• Stored entries:
══════

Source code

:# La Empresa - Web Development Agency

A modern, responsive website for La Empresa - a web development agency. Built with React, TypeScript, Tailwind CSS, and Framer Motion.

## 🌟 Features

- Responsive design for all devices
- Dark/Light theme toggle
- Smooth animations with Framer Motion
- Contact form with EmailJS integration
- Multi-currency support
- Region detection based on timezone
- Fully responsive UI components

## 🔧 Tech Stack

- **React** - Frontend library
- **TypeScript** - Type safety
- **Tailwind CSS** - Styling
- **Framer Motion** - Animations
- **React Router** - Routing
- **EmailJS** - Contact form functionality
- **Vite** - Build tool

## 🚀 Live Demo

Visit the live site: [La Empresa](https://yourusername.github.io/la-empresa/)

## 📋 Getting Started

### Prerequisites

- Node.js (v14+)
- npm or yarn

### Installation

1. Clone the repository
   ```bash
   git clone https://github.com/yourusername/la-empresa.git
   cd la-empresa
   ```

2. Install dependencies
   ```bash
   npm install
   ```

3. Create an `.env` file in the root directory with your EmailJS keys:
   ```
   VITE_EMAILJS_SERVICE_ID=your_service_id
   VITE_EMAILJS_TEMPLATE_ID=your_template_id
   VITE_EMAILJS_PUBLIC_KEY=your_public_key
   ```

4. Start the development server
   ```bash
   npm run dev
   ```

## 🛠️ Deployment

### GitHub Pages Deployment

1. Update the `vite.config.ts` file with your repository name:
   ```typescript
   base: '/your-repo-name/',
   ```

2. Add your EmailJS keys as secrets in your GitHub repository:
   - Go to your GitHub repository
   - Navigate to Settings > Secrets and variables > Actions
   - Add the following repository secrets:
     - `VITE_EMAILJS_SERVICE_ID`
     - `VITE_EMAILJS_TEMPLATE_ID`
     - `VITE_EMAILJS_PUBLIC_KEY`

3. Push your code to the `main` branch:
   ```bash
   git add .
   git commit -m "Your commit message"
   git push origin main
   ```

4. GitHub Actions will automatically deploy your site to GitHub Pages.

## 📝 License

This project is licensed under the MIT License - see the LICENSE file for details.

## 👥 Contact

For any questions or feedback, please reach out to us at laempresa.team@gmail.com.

══════

Send back an exact copy of only the lines from the line with "- Fully responsive UI components" up to and including the line with "- **Vite** - Build tool" in the data above.

• Task answer:
- Fully responsive UI components

## 🔧 Tech Stack

- **React** - Frontend library
- **TypeScript** - Type safety
- **Tailwind CSS** - Styling
- **Framer Motion** - Animations
- **React Router** - Routing
- **EmailJS** - Contact form functionality
- **Vite** - Build tool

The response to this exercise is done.